Va controcorrente James Vincent McMorrow e in un’epoca di album fatti al computer sceglie l’incontro tra persone, quelle che hanno assistito alle due serate alla National Concert Hall di Dublino dove i brani di “Wide Open, Horses” sono stati suonati per la prima volta nel 2023.

Credit: Rich Gilligan

Canzoni appena nate che allora esistevano solo in formato demo, una settimana di prove e un palco senza telecamere o cellulari (non ammessi). Il disco mantiene in buona parte quel sound genuino con un brano, “White Out”, proposto nella versione originale minimale e melodica.

Il resto di “Wide Open, Horses” è piuttosto uniforme, folk contaminato e ben fatto a volte con arrangiamenti più lineari: “Never Gone”, “Look Up!!!”, “Stay Cool”, “The Standard” ai confini col gospel come “Meet Me In The Garden” per fare qualche esempio, altre più complessi come “Give Up” e “Things We Tell Ourselves”.

“No One Gets What They Wanted” mette in  campo una grintosa chitarra elettrica, la title track uno dei brani migliori punta invece su atmosfere solari e malinconiche. Buoni anche il folk pop d’autore di “Day all the lights went out”, l’intensità di “Darkest Days Of Winter” e il dinamismo di “Call Me Back”.

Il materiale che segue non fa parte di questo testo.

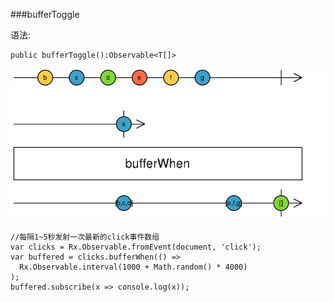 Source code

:###bufferToggle

语法:
```
public bufferToggle():Observable<T[]>
```

![](/assets/bufferWhen.png)

```
//每隔1~5秒发射一次最新的click事件数组
var clicks = Rx.Observable.fromEvent(document, 'click');
var buffered = clicks.bufferWhen(() =>
  Rx.Observable.interval(1000 + Math.random() * 4000)
);
buffered.subscribe(x => console.log(x));
``` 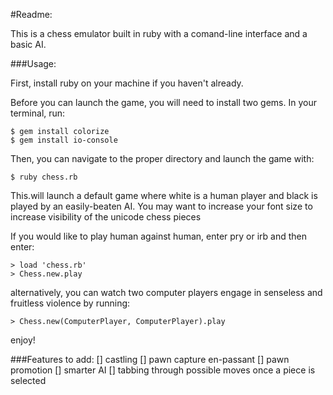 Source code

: #Readme:

This is a chess emulator built in ruby with a comand-line interface and a basic AI.

###Usage:

First, install ruby on your machine if you haven't already.

Before you can launch the game, you will need to install two gems.  In your terminal, run:

```
$ gem install colorize
$ gem install io-console
```

Then, you can navigate to the proper directory and launch the game with:

```
$ ruby chess.rb
```

This.will launch a default game where white is a human player and black is played by an easily-beaten AI. You may want to increase your font size to increase visibility of the unicode chess pieces

If you would like to play human against human, enter pry or irb and then enter:

```
> load 'chess.rb'
> Chess.new.play
```

alternatively, you can watch two computer players engage in senseless and fruitless violence by running:

```
> Chess.new(ComputerPlayer, ComputerPlayer).play
```

enjoy!

###Features to add:
[] castling
[] pawn capture en-passant
[] pawn promotion
[] smarter AI
[] tabbing through possible moves once a piece is selected
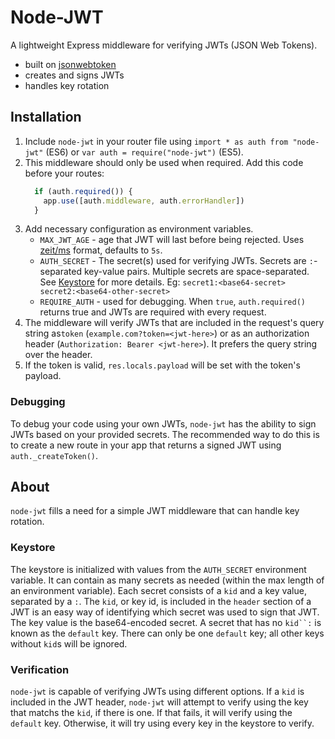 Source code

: # Node-JWT

A lightweight Express middleware for verifying JWTs (JSON Web Tokens).

* built on [jsonwebtoken](https://github.com/auth0/node-jsonwebtoken)
* creates and signs JWTs
* handles key rotation

## Installation

1. Include `node-jwt` in your router file using `import * as auth from "node-jwt"` (ES6) or `var auth = require("node-jwt")` (ES5).
2. This middleware should only be used when required. Add this code before your routes:
    ```js
      if (auth.required()) {
        app.use([auth.middleware, auth.errorHandler])
      }
    ```
3. Add necessary configuration as environment variables.
    - `MAX_JWT_AGE` - age that JWT will last before being rejected. Uses [zeit/ms](https://github.com/zeit/ms) format, defaults to `5s`.
    - `AUTH_SECRET` - The secret(s) used for verifying JWTs. Secrets are `:`-separated key-value pairs. Multiple secrets are space-separated. See [Keystore](#keystore) for more details. Eg: `secret1:<base64-secret> secret2:<base64-other-secret>`
    - `REQUIRE_AUTH` - used for debugging. When `true`, `auth.required()` returns true and JWTs are required with every request.
4. The middleware will verify JWTs that are included in the request's query string as`token` (`example.com?token=<jwt-here>`) or as an authorization header (`Authorization: Bearer <jwt-here>`). It prefers the query string over the header.
5. If the token is valid, `res.locals.payload` will be set with the token's payload.

### Debugging

To debug your code using your own JWTs, `node-jwt` has the ability to sign JWTs based on your provided secrets. The recommended way to do this is to create a new route in your app that returns a signed JWT using `auth._createToken()`.

## About

`node-jwt` fills a need for a simple JWT middleware that can handle key rotation.

### Keystore

The keystore is initialized with values from the `AUTH_SECRET` environment variable. It can contain as many secrets as needed (within the max length of an environment variable). Each secret consists of a `kid` and a key value, separated by a `:`. The `kid`, or key id, is included in the `header` section of a JWT is an easy way of identifying which secret was used to sign that JWT. The key value is the base64-encoded secret. A secret that has no `kid``:` is known as the `default` key. There can only be one `default` key; all other keys without `kid`s will be ignored.

### Verification

`node-jwt` is capable of verifying JWTs using different options. If a `kid` is included in the JWT header, `node-jwt` will attempt to verify using the key that matchs the `kid`, if there is one. If that fails, it will verify using the `default` key. Otherwise, it will try using every key in the keystore to verify.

Ha fatto tesoro di quei concerti intimi e raccolti James Vincent McMorrow ma non si è limitato a riproporre quanto gli spettatori avevano già visto e sentito. Ha costruito con pazienza sulle canzoni donando loro nuova vita tra falsetto e un sound caldo che ricorda quello degli esordi per scoprire un nuovo rapporto con la musica, libero da pressioni e aspettative.